Output the data below exactly, down to the last character.

[Extracted records]
╔══
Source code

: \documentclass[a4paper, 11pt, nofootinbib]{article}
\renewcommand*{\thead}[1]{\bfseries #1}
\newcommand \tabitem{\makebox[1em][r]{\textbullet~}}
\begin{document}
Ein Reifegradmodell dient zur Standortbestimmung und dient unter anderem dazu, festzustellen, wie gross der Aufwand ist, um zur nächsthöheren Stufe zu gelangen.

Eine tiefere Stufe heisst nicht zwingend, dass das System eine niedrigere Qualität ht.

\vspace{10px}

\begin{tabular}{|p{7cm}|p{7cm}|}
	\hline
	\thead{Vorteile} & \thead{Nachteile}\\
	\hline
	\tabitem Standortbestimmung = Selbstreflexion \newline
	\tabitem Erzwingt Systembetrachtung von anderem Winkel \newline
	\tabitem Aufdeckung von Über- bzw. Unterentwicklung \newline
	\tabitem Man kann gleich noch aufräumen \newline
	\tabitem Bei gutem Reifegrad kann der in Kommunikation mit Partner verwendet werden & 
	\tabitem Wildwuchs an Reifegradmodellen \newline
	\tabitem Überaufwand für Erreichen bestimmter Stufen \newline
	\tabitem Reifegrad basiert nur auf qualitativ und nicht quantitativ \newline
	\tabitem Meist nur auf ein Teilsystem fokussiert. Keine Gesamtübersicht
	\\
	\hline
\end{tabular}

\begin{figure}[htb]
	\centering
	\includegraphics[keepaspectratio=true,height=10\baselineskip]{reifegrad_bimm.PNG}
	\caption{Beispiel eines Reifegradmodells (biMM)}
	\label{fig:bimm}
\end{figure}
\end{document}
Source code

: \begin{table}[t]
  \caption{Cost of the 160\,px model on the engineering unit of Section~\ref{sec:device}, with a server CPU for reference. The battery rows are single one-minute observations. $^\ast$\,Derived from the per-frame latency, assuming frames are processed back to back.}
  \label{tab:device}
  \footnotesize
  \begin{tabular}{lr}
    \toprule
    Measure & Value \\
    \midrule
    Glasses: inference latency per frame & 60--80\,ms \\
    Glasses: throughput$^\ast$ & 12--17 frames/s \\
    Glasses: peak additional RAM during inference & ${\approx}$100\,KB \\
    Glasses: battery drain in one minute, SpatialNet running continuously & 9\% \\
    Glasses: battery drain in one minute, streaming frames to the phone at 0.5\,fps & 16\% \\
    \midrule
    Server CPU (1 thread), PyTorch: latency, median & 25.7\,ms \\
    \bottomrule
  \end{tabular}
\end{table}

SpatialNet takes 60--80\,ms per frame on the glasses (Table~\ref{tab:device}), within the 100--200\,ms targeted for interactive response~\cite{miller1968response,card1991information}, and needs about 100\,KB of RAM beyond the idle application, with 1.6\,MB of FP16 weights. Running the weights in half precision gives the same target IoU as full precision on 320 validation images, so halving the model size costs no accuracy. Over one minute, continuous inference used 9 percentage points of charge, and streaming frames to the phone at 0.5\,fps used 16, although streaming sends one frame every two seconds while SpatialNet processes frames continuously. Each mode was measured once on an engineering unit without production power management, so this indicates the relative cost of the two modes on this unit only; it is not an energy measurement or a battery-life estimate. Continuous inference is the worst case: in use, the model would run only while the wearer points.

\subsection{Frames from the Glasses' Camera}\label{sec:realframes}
╚══
◆ Answer to the exercise ◆
Source code

: \documentclass[a4paper, 11pt, nofootinbib]{article}
\renewcommand*{\thead}[1]{\bfseries #1}
\newcommand \tabitem{\makebox[1em][r]{\textbullet~}}
\begin{document}
Ein Reifegradmodell dient zur Standortbestimmung und dient unter anderem dazu, festzustellen, wie gross der Aufwand ist, um zur nächsthöheren Stufe zu gelangen.

Eine tiefere Stufe heisst nicht zwingend, dass das System eine niedrigere Qualität ht.

\vspace{10px}

\begin{tabular}{|p{7cm}|p{7cm}|}
	\hline
	\thead{Vorteile} & \thead{Nachteile}\\
	\hline
	\tabitem Standortbestimmung = Selbstreflexion \newline
	\tabitem Erzwingt Systembetrachtung von anderem Winkel \newline
	\tabitem Aufdeckung von Über- bzw. Unterentwicklung \newline
	\tabitem Man kann gleich noch aufräumen \newline
	\tabitem Bei gutem Reifegrad kann der in Kommunikation mit Partner verwendet werden & 
	\tabitem Wildwuchs an Reifegradmodellen \newline
	\tabitem Überaufwand für Erreichen bestimmter Stufen \newline
	\tabitem Reifegrad basiert nur auf qualitativ und nicht quantitativ \newline
	\tabitem Meist nur auf ein Teilsystem fokussiert. Keine Gesamtübersicht
	\\
	\hline
\end{tabular}

\begin{figure}[htb]
	\centering
	\includegraphics[keepaspectratio=true,height=10\baselineskip]{reifegrad_bimm.PNG}
	\caption{Beispiel eines Reifegradmodells (biMM)}
	\label{fig:bimm}
\end{figure}
\end{document}
Source code

: \begin{table}[t]
  \caption{Cost of the 160\,px model on the engineering unit of Section~\ref{sec:device}, with a server CPU for reference. The battery rows are single one-minute observations. $^\ast$\,Derived from the per-frame latency, assuming frames are processed back to back.}
  \label{tab:device}
  \footnotesize
  \begin{tabular}{lr}
    \toprule
    Measure & Value \\
    \midrule
    Glasses: inference latency per frame & 60--80\,ms \\
    Glasses: throughput$^\ast$ & 12--17 frames/s \\
    Glasses: peak additional RAM during inference & ${\approx}$100\,KB \\
    Glasses: battery drain in one minute, SpatialNet running continuously & 9\% \\
    Glasses: battery drain in one minute, streaming frames to the phone at 0.5\,fps & 16\% \\
    \midrule
    Server CPU (1 thread), PyTorch: latency, median & 25.7\,ms \\
    \bottomrule
  \end{tabular}
\end{table}

SpatialNet takes 60--80\,ms per frame on the glasses (Table~\ref{tab:device}), within the 100--200\,ms targeted for interactive response~\cite{miller1968response,card1991information}, and needs about 100\,KB of RAM beyond the idle application, with 1.6\,MB of FP16 weights. Running the weights in half precision gives the same target IoU as full precision on 320 validation images, so halving the model size costs no accuracy. Over one minute, continuous inference used 9 percentage points of charge, and streaming frames to the phone at 0.5\,fps used 16, although streaming sends one frame every two seconds while SpatialNet processes frames continuously. Each mode was measured once on an engineering unit without production power management, so this indicates the relative cost of the two modes on this unit only; it is not an energy measurement or a battery-life estimate. Continuous inference is the worst case: in use, the model would run only while the wearer points.

\subsection{Frames from the Glasses' Camera}\label{sec:realframes}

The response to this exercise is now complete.